▶ Aim of the task: Where does the string "objects" appear in the material? Copy each line that holds it.

▶ Exercise data:
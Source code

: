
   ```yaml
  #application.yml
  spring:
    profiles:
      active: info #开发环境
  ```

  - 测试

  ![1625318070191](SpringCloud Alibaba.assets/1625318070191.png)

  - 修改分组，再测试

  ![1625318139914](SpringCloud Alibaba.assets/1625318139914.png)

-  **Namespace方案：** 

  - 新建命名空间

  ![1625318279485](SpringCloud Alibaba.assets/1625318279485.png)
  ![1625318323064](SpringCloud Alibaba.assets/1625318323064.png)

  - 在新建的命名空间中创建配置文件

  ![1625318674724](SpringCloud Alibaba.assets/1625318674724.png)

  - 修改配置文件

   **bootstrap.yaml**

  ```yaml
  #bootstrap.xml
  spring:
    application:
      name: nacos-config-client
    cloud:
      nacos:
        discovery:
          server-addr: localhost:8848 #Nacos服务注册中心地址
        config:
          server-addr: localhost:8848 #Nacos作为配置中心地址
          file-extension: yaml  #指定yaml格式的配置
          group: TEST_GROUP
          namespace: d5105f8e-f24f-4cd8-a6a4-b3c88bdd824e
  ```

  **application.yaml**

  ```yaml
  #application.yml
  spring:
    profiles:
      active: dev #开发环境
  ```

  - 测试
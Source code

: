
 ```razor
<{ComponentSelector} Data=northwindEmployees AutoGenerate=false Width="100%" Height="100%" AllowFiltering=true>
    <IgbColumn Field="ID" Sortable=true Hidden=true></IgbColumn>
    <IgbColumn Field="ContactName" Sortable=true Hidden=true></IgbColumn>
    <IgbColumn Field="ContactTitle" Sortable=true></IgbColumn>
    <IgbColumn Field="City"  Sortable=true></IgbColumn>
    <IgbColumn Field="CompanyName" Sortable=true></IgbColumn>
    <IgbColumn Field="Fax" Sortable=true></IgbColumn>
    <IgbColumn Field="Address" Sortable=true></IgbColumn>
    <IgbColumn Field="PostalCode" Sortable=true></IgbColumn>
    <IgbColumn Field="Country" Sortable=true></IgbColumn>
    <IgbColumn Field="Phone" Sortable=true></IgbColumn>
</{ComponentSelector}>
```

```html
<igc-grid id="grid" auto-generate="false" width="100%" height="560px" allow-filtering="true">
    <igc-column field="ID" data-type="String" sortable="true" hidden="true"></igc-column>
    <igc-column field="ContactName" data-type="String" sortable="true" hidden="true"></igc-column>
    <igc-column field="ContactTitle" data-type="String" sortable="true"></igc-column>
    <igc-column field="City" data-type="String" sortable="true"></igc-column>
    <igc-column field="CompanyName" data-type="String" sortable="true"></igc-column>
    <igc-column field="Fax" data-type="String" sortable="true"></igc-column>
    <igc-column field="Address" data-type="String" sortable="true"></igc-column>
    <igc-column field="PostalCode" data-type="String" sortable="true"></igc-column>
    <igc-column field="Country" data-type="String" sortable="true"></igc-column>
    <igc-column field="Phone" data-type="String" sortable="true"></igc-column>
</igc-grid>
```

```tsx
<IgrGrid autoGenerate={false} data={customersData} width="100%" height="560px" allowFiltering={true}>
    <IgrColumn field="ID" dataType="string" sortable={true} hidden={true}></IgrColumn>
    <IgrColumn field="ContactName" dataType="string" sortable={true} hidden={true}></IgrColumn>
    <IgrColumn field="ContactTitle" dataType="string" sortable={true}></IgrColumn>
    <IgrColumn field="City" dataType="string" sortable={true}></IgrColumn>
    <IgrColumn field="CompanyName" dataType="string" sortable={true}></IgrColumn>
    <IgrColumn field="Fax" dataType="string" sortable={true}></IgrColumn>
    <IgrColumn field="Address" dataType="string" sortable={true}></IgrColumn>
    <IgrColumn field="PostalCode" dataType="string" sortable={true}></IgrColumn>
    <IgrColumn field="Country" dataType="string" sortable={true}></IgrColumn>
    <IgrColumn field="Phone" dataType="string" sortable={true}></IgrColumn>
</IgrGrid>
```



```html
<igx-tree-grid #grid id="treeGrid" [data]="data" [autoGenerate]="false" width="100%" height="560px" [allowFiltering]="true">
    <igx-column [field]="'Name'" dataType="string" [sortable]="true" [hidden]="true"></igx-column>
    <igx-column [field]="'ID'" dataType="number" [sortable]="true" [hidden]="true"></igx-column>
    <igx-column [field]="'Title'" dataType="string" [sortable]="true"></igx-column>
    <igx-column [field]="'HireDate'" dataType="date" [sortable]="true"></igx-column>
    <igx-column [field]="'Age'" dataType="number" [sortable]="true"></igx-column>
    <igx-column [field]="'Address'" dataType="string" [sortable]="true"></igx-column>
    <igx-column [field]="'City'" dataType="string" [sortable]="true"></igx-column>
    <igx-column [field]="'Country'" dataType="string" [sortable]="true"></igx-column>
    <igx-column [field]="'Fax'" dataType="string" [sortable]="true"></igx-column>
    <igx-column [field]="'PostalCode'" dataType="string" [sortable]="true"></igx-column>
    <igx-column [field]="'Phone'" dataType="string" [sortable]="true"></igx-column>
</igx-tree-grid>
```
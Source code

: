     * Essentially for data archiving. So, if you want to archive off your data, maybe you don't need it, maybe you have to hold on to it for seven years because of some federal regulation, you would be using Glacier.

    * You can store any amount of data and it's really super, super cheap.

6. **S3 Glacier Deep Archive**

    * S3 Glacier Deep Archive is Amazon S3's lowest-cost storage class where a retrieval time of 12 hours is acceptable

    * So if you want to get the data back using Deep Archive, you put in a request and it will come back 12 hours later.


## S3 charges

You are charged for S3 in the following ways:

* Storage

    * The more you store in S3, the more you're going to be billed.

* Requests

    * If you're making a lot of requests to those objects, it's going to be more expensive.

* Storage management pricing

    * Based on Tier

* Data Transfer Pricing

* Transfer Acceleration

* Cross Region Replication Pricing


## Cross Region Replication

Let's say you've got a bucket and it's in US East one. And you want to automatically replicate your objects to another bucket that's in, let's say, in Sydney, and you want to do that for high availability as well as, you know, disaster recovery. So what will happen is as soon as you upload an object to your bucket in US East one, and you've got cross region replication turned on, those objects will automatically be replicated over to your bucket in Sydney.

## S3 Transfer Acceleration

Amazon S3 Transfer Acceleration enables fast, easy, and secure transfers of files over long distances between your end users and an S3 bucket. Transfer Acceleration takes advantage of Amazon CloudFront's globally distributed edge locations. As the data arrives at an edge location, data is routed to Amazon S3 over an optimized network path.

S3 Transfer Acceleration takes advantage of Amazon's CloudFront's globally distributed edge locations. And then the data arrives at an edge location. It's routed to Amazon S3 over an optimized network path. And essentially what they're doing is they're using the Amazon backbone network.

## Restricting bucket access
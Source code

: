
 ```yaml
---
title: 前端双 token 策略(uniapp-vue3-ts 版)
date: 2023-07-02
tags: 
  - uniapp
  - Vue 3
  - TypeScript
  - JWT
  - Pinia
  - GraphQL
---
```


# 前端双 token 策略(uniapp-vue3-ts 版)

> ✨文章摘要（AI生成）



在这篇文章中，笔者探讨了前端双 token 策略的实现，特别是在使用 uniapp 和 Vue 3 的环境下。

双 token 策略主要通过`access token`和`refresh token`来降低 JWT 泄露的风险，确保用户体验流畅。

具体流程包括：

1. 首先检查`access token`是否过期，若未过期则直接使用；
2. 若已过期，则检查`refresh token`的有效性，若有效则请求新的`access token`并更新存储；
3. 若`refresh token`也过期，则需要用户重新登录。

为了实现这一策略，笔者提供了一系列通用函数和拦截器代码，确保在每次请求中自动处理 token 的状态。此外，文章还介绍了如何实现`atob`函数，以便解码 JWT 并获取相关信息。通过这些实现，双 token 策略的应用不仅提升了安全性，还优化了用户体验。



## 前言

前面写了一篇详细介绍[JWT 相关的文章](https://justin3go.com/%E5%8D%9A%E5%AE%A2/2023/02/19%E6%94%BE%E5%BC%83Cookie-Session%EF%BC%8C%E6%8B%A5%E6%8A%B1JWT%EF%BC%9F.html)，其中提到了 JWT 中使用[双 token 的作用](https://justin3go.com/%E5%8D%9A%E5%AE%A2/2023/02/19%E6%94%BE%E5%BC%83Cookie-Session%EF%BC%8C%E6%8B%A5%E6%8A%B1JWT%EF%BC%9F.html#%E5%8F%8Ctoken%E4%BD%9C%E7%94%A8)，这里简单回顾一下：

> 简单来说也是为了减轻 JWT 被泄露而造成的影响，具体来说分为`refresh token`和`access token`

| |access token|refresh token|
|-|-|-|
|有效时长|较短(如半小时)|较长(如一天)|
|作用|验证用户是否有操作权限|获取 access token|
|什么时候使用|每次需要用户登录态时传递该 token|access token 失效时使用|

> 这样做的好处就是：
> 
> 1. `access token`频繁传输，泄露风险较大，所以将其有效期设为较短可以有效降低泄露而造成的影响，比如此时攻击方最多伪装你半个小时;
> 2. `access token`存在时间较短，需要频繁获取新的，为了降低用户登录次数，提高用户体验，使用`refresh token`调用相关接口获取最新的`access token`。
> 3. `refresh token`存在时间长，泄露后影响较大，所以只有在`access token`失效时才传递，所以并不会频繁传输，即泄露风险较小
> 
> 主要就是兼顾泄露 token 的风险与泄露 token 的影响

▶ Reply:
    * If you're making a lot of requests to those objects, it's going to be more expensive.
Let's say you've got a bucket and it's in US East one. And you want to automatically replicate your objects to another bucket that's in, let's say, in Sydney, and you want to do that for high availability as well as, you know, disaster recovery. So what will happen is as soon as you upload an object to your bucket in US East one, and you've got cross region replication turned on, those objects will automatically be replicated over to your bucket in Sydney.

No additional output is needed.